=== Entries supplied ===
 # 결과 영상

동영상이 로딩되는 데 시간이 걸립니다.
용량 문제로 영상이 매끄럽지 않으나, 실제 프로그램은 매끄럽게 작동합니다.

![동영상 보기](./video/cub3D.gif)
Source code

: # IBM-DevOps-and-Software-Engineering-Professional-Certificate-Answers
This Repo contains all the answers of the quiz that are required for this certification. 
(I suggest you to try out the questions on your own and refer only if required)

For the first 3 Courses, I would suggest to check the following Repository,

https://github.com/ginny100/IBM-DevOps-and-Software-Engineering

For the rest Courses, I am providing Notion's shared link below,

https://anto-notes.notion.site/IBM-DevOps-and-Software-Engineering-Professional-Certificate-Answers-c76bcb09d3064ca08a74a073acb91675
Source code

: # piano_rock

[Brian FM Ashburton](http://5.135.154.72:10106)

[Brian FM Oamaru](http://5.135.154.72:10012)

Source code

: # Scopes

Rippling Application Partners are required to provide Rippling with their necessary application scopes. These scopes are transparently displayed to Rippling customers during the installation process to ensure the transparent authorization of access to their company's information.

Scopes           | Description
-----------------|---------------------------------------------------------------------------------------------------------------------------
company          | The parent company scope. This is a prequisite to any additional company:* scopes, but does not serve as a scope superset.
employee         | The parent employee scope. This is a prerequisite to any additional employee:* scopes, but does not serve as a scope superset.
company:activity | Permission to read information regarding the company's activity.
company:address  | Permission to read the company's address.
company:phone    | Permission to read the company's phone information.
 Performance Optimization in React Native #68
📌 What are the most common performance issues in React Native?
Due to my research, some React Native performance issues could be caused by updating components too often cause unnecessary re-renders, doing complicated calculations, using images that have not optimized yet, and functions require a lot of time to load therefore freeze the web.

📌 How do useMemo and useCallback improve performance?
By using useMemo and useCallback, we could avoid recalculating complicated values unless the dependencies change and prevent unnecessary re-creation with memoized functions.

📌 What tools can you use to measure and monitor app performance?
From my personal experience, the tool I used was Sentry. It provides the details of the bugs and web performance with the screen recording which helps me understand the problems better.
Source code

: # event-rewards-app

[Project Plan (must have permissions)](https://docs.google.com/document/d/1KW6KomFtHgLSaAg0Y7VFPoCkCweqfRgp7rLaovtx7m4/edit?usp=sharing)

=== Aim of the task ===
Please go through the data above and copy each line that has the word "does".

=== Output ===
company          | The parent company scope. This is a prequisite to any additional company:* scopes, but does not serve as a scope superset.
employee         | The parent employee scope. This is a prerequisite to any additional employee:* scopes, but does not serve as a scope superset.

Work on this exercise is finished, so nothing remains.